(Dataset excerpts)

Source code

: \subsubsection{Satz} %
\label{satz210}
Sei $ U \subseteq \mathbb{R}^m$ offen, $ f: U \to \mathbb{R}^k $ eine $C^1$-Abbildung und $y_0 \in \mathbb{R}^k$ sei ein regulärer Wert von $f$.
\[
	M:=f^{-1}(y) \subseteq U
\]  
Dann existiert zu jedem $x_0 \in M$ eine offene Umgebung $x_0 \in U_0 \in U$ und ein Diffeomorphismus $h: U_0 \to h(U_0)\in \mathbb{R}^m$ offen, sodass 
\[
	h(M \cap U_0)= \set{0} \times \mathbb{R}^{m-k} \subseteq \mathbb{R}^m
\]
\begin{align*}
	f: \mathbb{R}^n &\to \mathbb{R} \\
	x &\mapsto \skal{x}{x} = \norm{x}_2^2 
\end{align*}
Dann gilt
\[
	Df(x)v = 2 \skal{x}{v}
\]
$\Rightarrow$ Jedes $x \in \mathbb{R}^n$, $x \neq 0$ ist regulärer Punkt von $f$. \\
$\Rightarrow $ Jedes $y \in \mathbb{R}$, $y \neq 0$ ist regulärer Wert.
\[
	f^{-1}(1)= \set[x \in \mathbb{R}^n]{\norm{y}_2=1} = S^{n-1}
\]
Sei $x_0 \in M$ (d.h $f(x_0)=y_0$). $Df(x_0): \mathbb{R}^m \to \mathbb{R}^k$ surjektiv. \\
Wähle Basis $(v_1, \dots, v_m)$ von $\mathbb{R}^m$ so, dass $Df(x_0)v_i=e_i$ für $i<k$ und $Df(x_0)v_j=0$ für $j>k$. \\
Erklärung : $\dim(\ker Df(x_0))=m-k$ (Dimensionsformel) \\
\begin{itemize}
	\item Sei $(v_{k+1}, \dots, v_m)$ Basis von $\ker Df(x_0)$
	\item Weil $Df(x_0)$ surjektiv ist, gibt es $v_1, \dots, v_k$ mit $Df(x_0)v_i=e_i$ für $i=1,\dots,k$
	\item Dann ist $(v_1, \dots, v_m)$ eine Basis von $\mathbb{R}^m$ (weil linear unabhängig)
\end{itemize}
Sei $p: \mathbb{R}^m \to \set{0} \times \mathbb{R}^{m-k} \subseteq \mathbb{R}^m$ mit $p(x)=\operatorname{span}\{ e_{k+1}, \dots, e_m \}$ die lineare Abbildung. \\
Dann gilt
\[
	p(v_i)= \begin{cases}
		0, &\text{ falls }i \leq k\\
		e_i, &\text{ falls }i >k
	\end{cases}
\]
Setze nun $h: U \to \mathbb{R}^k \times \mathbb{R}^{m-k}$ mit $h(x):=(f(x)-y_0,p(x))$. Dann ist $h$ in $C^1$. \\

* * *

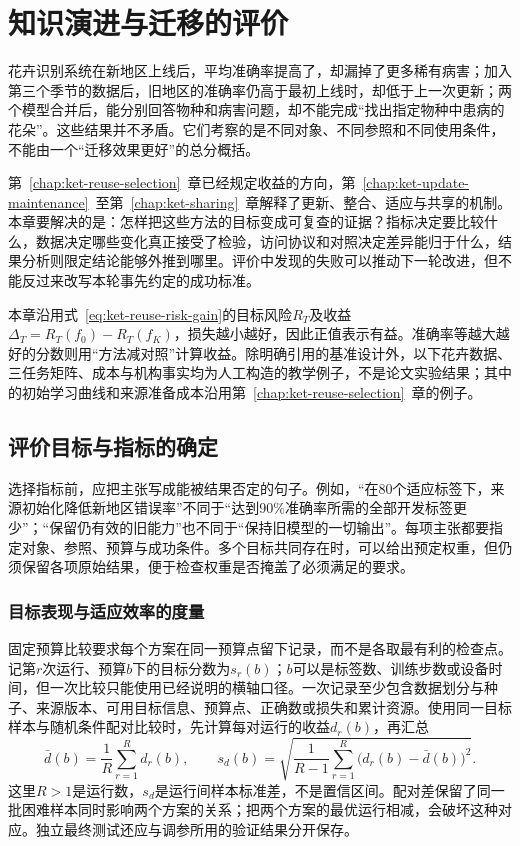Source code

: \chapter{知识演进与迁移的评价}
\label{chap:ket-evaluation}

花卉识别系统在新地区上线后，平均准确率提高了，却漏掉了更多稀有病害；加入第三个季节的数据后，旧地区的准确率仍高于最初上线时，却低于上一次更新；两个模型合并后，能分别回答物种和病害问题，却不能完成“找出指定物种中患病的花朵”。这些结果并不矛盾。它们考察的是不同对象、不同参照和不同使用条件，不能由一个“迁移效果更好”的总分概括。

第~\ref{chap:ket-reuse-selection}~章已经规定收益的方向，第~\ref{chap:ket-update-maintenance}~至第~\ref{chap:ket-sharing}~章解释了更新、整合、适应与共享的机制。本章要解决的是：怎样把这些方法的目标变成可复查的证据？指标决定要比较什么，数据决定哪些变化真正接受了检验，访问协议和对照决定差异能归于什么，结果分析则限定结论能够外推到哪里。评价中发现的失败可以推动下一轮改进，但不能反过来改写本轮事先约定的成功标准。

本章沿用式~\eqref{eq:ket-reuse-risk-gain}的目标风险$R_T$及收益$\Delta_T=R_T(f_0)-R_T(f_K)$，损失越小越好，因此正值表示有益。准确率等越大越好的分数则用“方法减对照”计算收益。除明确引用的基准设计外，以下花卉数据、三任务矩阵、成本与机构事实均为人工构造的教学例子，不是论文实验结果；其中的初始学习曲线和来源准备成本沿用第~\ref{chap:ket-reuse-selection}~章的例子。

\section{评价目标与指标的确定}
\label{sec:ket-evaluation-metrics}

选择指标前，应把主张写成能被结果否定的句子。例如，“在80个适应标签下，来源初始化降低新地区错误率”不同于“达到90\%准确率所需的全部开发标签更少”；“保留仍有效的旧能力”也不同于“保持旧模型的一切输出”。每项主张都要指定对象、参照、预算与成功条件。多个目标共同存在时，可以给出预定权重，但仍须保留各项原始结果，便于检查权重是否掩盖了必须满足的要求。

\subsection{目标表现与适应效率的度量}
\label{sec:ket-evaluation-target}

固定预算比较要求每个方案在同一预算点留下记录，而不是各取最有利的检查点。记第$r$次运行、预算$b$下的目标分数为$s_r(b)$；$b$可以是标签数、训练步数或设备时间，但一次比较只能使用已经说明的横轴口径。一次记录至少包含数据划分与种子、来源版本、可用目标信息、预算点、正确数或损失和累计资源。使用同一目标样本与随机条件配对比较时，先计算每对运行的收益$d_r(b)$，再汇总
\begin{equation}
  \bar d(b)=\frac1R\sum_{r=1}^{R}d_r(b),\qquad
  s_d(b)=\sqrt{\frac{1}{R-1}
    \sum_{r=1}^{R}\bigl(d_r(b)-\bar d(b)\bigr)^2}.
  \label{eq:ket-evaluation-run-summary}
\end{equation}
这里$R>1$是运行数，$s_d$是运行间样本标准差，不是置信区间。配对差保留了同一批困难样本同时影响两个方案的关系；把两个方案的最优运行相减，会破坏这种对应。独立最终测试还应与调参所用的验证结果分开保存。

WHAT THE TASK ASKS: From the data above, copy each line with the string "Basis" in it.

COMPLETED TASK:
Wähle Basis $(v_1, \dots, v_m)$ von $\mathbb{R}^m$ so, dass $Df(x_0)v_i=e_i$ für $i<k$ und $Df(x_0)v_j=0$ für $j>k$. \\
	\item Sei $(v_{k+1}, \dots, v_m)$ Basis von $\ker Df(x_0)$
	\item Dann ist $(v_1, \dots, v_m)$ eine Basis von $\mathbb{R}^m$ (weil linear unabhängig)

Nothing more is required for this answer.